I’d gotten the job because I wanted a car. My mother had offered to give me her car, a nice Camry, and buy herself a new one, but it was important to me that I do this on my own. I loved my mother, but I’d learned long ago not to enter into any more agreements with her than I had to. Her whims were legendary, and I could just see her taking the car back when she decided she no longer was happy with her new one.

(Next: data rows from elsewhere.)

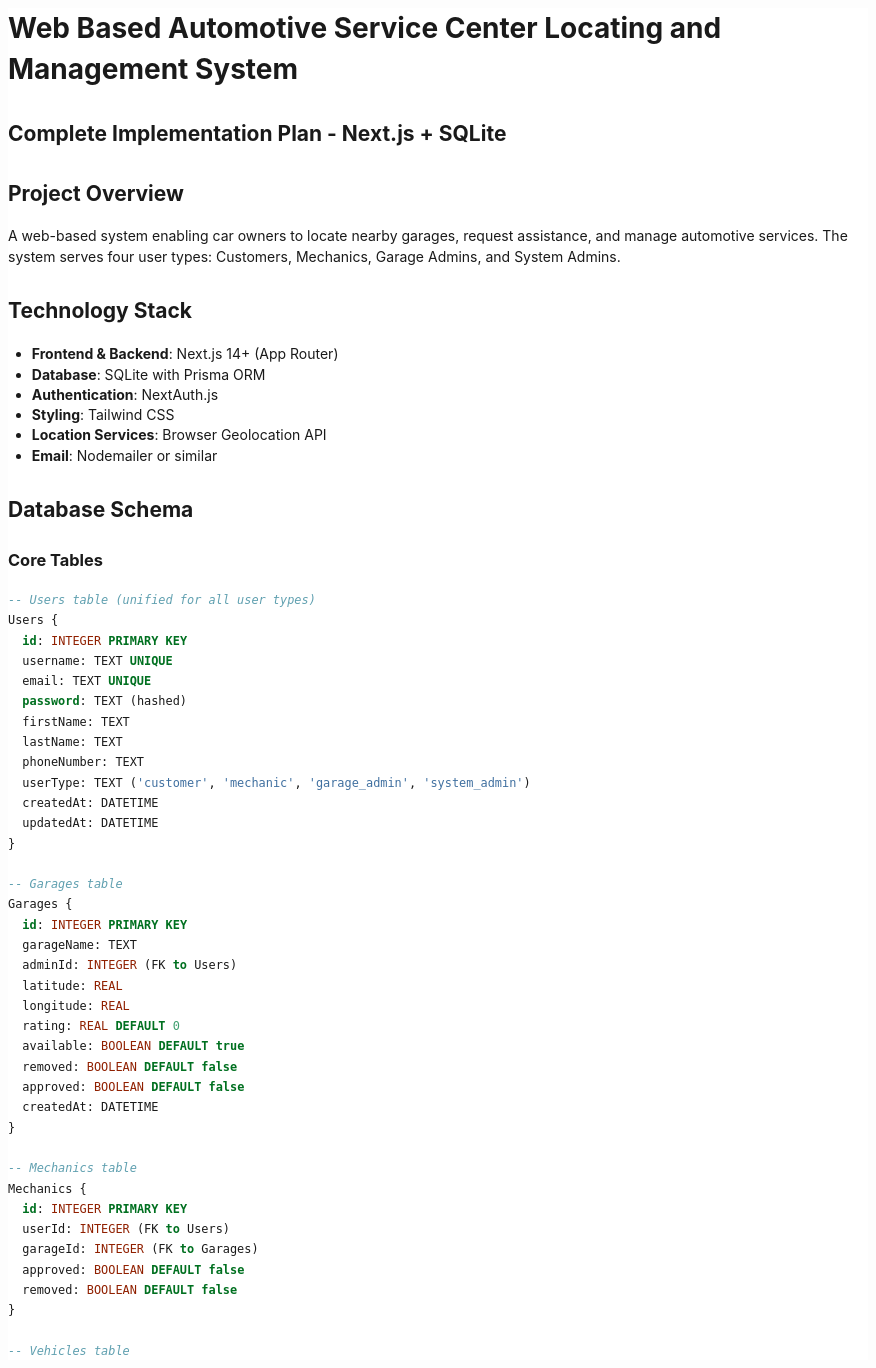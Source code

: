 # Web Based Automotive Service Center Locating and Management System
## Complete Implementation Plan - Next.js + SQLite

## Project Overview
A web-based system enabling car owners to locate nearby garages, request assistance, and manage automotive services. The system serves four user types: Customers, Mechanics, Garage Admins, and System Admins.

## Technology Stack
- **Frontend & Backend**: Next.js 14+ (App Router)
- **Database**: SQLite with Prisma ORM
- **Authentication**: NextAuth.js
- **Styling**: Tailwind CSS
- **Location Services**: Browser Geolocation API
- **Email**: Nodemailer or similar

## Database Schema

### Core Tables
```sql
-- Users table (unified for all user types)
Users {
  id: INTEGER PRIMARY KEY
  username: TEXT UNIQUE
  email: TEXT UNIQUE
  password: TEXT (hashed)
  firstName: TEXT
  lastName: TEXT
  phoneNumber: TEXT
  userType: TEXT ('customer', 'mechanic', 'garage_admin', 'system_admin')
  createdAt: DATETIME
  updatedAt: DATETIME
}

-- Garages table
Garages {
  id: INTEGER PRIMARY KEY
  garageName: TEXT
  adminId: INTEGER (FK to Users)
  latitude: REAL
  longitude: REAL
  rating: REAL DEFAULT 0
  available: BOOLEAN DEFAULT true
  removed: BOOLEAN DEFAULT false
  approved: BOOLEAN DEFAULT false
  createdAt: DATETIME
}

-- Mechanics table
Mechanics {
  id: INTEGER PRIMARY KEY
  userId: INTEGER (FK to Users)
  garageId: INTEGER (FK to Garages)
  approved: BOOLEAN DEFAULT false
  removed: BOOLEAN DEFAULT false
}

-- Vehicles table
```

So I emptied out my savings account-which consisted mostly of baby-sitting and Christmas money I’d hoarded forever-got out Consumer Reports, and did all the research I could on new models before hitting the dealerships. I wrangled and argued and bluffed and put up with so much car-salesman bullshit it almost killed me, but in the end I got the car I wanted, a new Civic with a sunroof and automatic everything, at a price way off the manufacturer’s suggested rip-off retail. The day I picked it up, I drove over to Joie and filled out an application, having seen a RECEPTIONIST WANTED sign in their front window a week or so earlier. And just like that, I had a car payment and a job, all before my senior year even began.

Now, the phone rang as Mrs. Michaels emerged from the waxing room. At first I’d been startled by how bad people looked right afterward: like war victims, or casualties of a fire. She was walking stiffly-bikini waxes were especially brutal-as she came up to my desk.

“Joie Salon,” I said into the phone. “Remy speaking.”

“Remy, hello, this is Lauren Baker,” the woman on the other end said in a rushed voice. Mrs. Baker was always all wispy sounding and out of breath. “Oh, you just have to fit me in for a manicure today. Carl’s got some big client and we’re going to La Corolla and this week I restripped the coffee table and my hands are just-”

“One second please,” I said, in my clipped, oh-so-professional voice, and hit the hold button. Above me, Mrs. Michaels grimaced as she pulled out her wallet, sliding a gold credit card across to me. “That’s seventy-eight, ma’am.”

She nodded, and I swiped the card, handing it back to her. Her face was so red, the area around her eyebrows practically raw. Ouch. She signed the slip, then glanced at herself in the mirror behind me, making a face.

“Oh, goodness,” she said. “I guess I can’t go to the post office looking like this.”

“Nonsense!” Talinga, the waxer, said as she breezed in, ostensibly for some good reason but actually to make sure Mrs. Michaels’s tip was big enough and made it into her envelope. “No one will even notice. I’ll see you next month, okay?”